## WHAT IS EXPECTED
Leave out all images and set down the records exactly as given.

* * * *

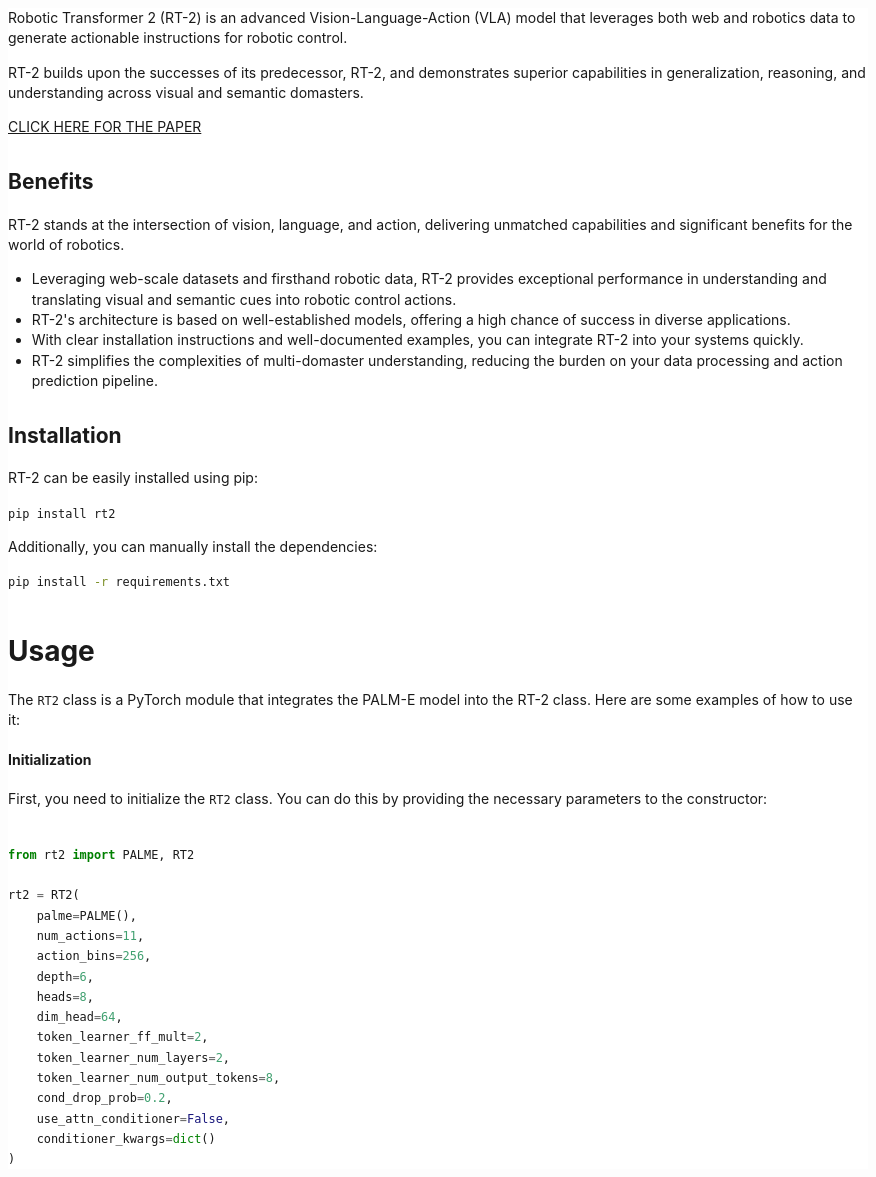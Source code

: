 
Robotic Transformer 2 (RT-2) is an advanced Vision-Language-Action (VLA) model that leverages both web and robotics data to generate actionable instructions for robotic control. 

RT-2 builds upon the successes of its predecessor, RT-2, and demonstrates superior capabilities in generalization, reasoning, and understanding across visual and semantic domasters.

[CLICK HERE FOR THE PAPER](https://robotics-transformer2.github.io/assets/rt2.pdf)

## Benefits

RT-2 stands at the intersection of vision, language, and action, delivering unmatched capabilities and significant benefits for the world of robotics.

- Leveraging web-scale datasets and firsthand robotic data, RT-2 provides exceptional performance in understanding and translating visual and semantic cues into robotic control actions.
- RT-2's architecture is based on well-established models, offering a high chance of success in diverse applications.
- With clear installation instructions and well-documented examples, you can integrate RT-2 into your systems quickly.
- RT-2 simplifies the complexities of multi-domaster understanding, reducing the burden on your data processing and action prediction pipeline.

## Installation

RT-2 can be easily installed using pip:

```bash
pip install rt2
```

Additionally, you can manually install the dependencies:

```bash
pip install -r requirements.txt
```

# Usage


The `RT2` class is a PyTorch module that integrates the PALM-E model into the RT-2 class. Here are some examples of how to use it:

#### Initialization

First, you need to initialize the `RT2` class. You can do this by providing the necessary parameters to the constructor:

```python

from rt2 import PALME, RT2

rt2 = RT2(
    palme=PALME(),
    num_actions=11,
    action_bins=256,
    depth=6,
    heads=8,
    dim_head=64,
    token_learner_ff_mult=2,
    token_learner_num_layers=2,
    token_learner_num_output_tokens=8,
    cond_drop_prob=0.2,
    use_attn_conditioner=False,
    conditioner_kwargs=dict()
)

```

* * * *

## EXPECTED OUTPUT
Source code

: 
Robotic Transformer 2 (RT-2) is an advanced Vision-Language-Action (VLA) model that leverages both web and robotics data to generate actionable instructions for robotic control. 

RT-2 builds upon the successes of its predecessor, RT-2, and demonstrates superior capabilities in generalization, reasoning, and understanding across visual and semantic domasters.

[CLICK HERE FOR THE PAPER](https://robotics-transformer2.github.io/assets/rt2.pdf)

## Benefits

RT-2 stands at the intersection of vision, language, and action, delivering unmatched capabilities and significant benefits for the world of robotics.

- Leveraging web-scale datasets and firsthand robotic data, RT-2 provides exceptional performance in understanding and translating visual and semantic cues into robotic control actions.
- RT-2's architecture is based on well-established models, offering a high chance of success in diverse applications.
- With clear installation instructions and well-documented examples, you can integrate RT-2 into your systems quickly.
- RT-2 simplifies the complexities of multi-domaster understanding, reducing the burden on your data processing and action prediction pipeline.

## Installation

RT-2 can be easily installed using pip:

```bash
pip install rt2
```

Additionally, you can manually install the dependencies:

```bash
pip install -r requirements.txt
```

# Usage


The `RT2` class is a PyTorch module that integrates the PALM-E model into the RT-2 class. Here are some examples of how to use it:

#### Initialization

First, you need to initialize the `RT2` class. You can do this by providing the necessary parameters to the constructor:

```python

from rt2 import PALME, RT2

rt2 = RT2(
    palme=PALME(),
    num_actions=11,
    action_bins=256,
    depth=6,
    heads=8,
    dim_head=64,
    token_learner_ff_mult=2,
    token_learner_num_layers=2,
    token_learner_num_output_tokens=8,
    cond_drop_prob=0.2,
    use_attn_conditioner=False,
    conditioner_kwargs=dict()
)

```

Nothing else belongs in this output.